US 12,260,866 B2
System and method for watermarking audio data for automated speech recognition (ASR) systems
Patrick Aubrey Naylor, Reading (GB); Dushyant Sharma, Mountain House, CA (US); William Francis Ganong, III, Brookline, MA (US); Uwe Helmut Jost, Groton, MA (US); and Ljubomir Milanovic, Vienna (AT)
Assigned to Microsoft Technology Licensing, LLC, Redmond, WA (US)
Filed by Microsoft Technology Licensing, LLC, Redmond, WA (US)
Filed on Aug. 30, 2022, as Appl. No. 17/898,962.
Prior Publication US 2024/0071396 A1, Feb. 29, 2024
Int. Cl. G10L 19/018 (2013.01); G10L 15/22 (2006.01); G10L 25/21 (2013.01); G10L 25/51 (2013.01)

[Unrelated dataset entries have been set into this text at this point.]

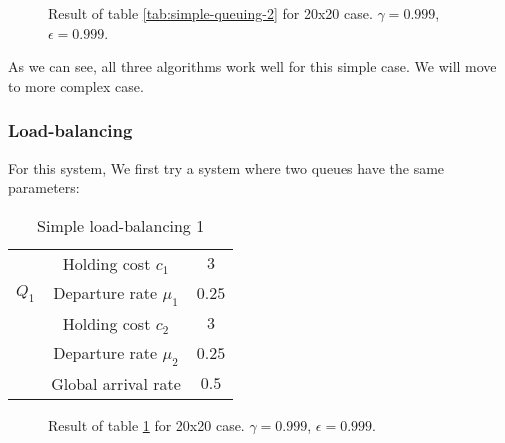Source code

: \documentclass[
  a4paper, xcolor = usenames,dvipsnames]{article}
\begin{document}
\begin{figure}

{\centering {}

}

\caption{Result of table \ref{tab:simple-queuing-2} for 20x20 case. \(\gamma = 0.999\), \(\epsilon = 0.999\).}\label{fig:20x20-simple-queuing-2}
\end{figure}

As we can see, all three algorithms work well for this simple case. We will move to more complex case.

\hypertarget{load-balancing}{%
\subsubsection{Load-balancing}\label{load-balancing}}

For this system, We first try a system where two queues have the same parameters:

\begin{table}[ht]
\caption{Simple load-balancing 1}
\begin{center}
\begin{tabular}{c c c}
    \hline
    \multirow{3}{*}{$Q_{1}$} & Holding cost $c_{1}$ & $3$ \\
    & Departure rate $\mu_{1}$ & $0.25$ \\
    \cline{2-3}
    \multirow{3}{*}{$Q_{2}$} & Holding cost $c_{2}$ & $3$ \\
    & Departure rate $\mu_{2}$ & $0.25$ \\
    \cline{2-3}
    & Global arrival rate & $0.5$ \\    
    \hline
\end{tabular}
\end{center}
\label{tab:simple-lb-1}
\end{table}



\begin{figure}

{\centering {}

}

\caption{Result of table \ref{tab:simple-lb-1} for 20x20 case. \(\gamma = 0.999\), \(\epsilon = 0.999\).}\label{fig:20x20-simple-lb-1}
\end{figure}
\end{document}
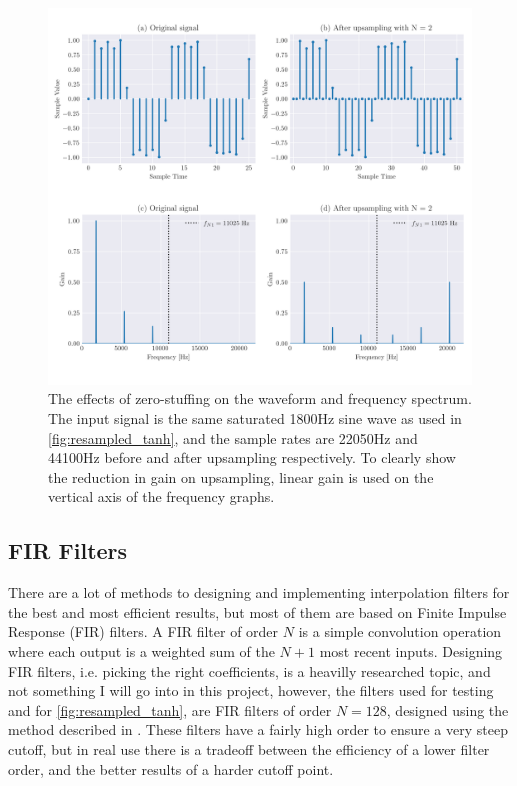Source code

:\begin{figure}
  \centering
  \includegraphics[width=\textwidth]{Pictures/interpolation.png}
  \caption{The effects of zero-stuffing on the waveform and frequency spectrum. The input signal is the same saturated
    1800Hz sine wave as used in \autoref{fig:resampled_tanh}, and the sample rates are 22050Hz and 44100Hz before and  after upsampling respectively. To clearly show the
    reduction in gain on upsampling, linear gain is used on the vertical axis of the frequency graphs.}
  \label{fig:interpolation}
\end{figure}

\subsection{FIR Filters}
\label{sec:fir_filters}

There are a lot of methods to designing and implementing interpolation filters for the best and most
efficient results, but most of them are based on Finite Impulse Response (FIR) filters. A FIR filter of order
$N$ is a simple convolution operation where each output is a weighted sum of the
$N + 1$ most recent inputs. Designing FIR filters, i.e. picking the right coefficients, is a
heavilly researched topic\autocite{kahles2019oversampling, SORIA2013, thomas2009}, and not something I will go into in this project, however,
the filters used for testing and for \autoref{fig:resampled_tanh}, are FIR filters of order $N = 128$,
designed using the method described in \autocite{fiir}. These filters have a fairly high order to
ensure a very steep cutoff, but in real use there is a tradeoff between the efficiency of a lower filter
order, and the better results of a harder cutoff point.

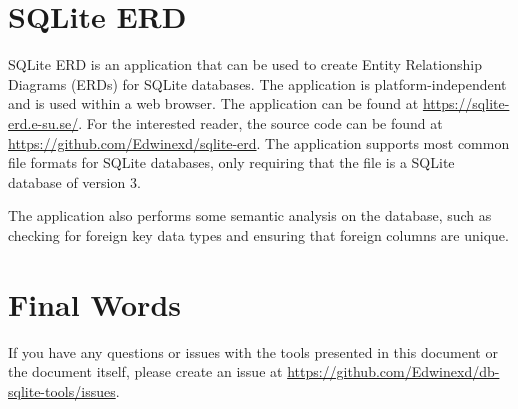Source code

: \documentclass[a4paper,11pt,oneside]{article}
\begin{document}
\begin{sloppypar}
\section{SQLite ERD}
\label{sqliteERD}
SQLite ERD is an application that can be used to create Entity Relationship Diagrams (ERDs) for SQLite databases. The application is platform-independent and is used within a web browser. The application can be found at \url{https://sqlite-erd.e-su.se/}. For the interested reader, the source code can be found at \url{https://github.com/Edwinexd/sqlite-erd}.
The application supports most common file formats for SQLite databases, only requiring that the file is a SQLite database of version 3.

The application also performs some semantic analysis on the database, such as checking for foreign key data types and ensuring that foreign columns are unique.


\section{Final Words}
\label{finalWords}
If you have any questions or issues with the tools presented in this document or the document itself, please create an issue at \url{https://github.com/Edwinexd/db-sqlite-tools/issues}.

\pagebreak



\end{sloppypar}
\end{document}
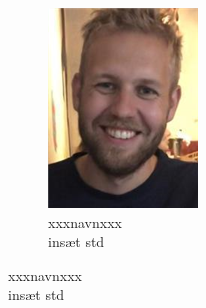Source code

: \begin{titlepage}
\begin{figure}[b!]
\begin{subfigure}[1]{0.20\linewidth}
    \includegraphics[width=\linewidth]{Pictures/Frontpage/Nikolaj.png}
    \captionsetup{justification=centering}
    \caption[]{{\small xxxnavnxxx}\\{insæt std}}
    \end{subfigure}
    \hspace{2em}
    \vspace{20mm}
\end{figure}
\end{titlepage}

CPC G10L 19/018 (2013.01) [G10L 15/22 (2013.01); G10L 25/21 (2013.01); G10L 25/51 (2013.01)] 15 Claims
OG exemplary drawing
 
1. A computer-implemented method, executed on a computing device, comprising:
processing audio information associated with a speech processing system;
encoding a watermark in a non-disruptive portion of the audio information during storage and/or transmission of the audio information including:
determining a pair of time frequency points with time frequency points from a same channel;
generating a watermark database with a plurality of keys mapping a plurality of watermarks to particular pairs of time frequency points for determining or identifying the particular pairs of time frequency points; and
recording a key mapping the watermark in the audio information to a relative phase difference between the pair of time frequency points from the same channel in the watermark database; and
decoding the watermark using the key from the watermark database to identify the pair of time frequency points and by determining the relative phase difference between the identified pair of time frequency points.
 
8. A computing system comprising:
a memory; and
a processor configured to process automated speech recognition (ASR) audio information for storage and/or transmission, wherein the processor is further configured to encode a watermark in phase information of the ASR audio information during the storage and/or transmission of the ASR audio information including: to determine a pair of time frequency points with time frequency points from a same channel, to generate a watermark database with a plurality of keys mapping a plurality of watermarks to particular pairs of time frequency points for determining or identifying the particular pairs of time frequency points, and to record a key mapping the watermark in the ASR audio information to a relative phase difference between the pair of time frequency points from the same channel in the watermark database, and wherein the processor is further configured to decode the watermark using the key from the watermark database to identify during the storage and/or transmission of the ASR audio information including the pair of time frequency points and by determining the relative phase difference between the identified pair of time frequency points.
 
11. A computer program product residing on a non-transitory computer readable medium having a plurality of instructions stored thereon which, when executed by a processor, cause the processor to perform operations comprising:
processing automated speech recognition (ASR) audio information for storage and/or transmission;
determining a pair of time frequency points within the ASR audio information with time frequency points from a same channel; and
encoding a watermark in relative phase information of the ASR audio information between the pair of time frequency points during storage and/or transmission of the audio information including:
generating a watermark database with a plurality of keys mapping a plurality of watermarks to particular pairs of time frequency points for determining or identifying the particular pairs of time frequency points; and
recording a key mapping the watermark in the ASR audio information to a relative phase difference between the pair of time frequency points from the same channel in the watermark database; and
decoding the watermark using the key from the watermark database to identify the pair of time frequency points and by determining the relative phase difference between the identified pair of time frequency points.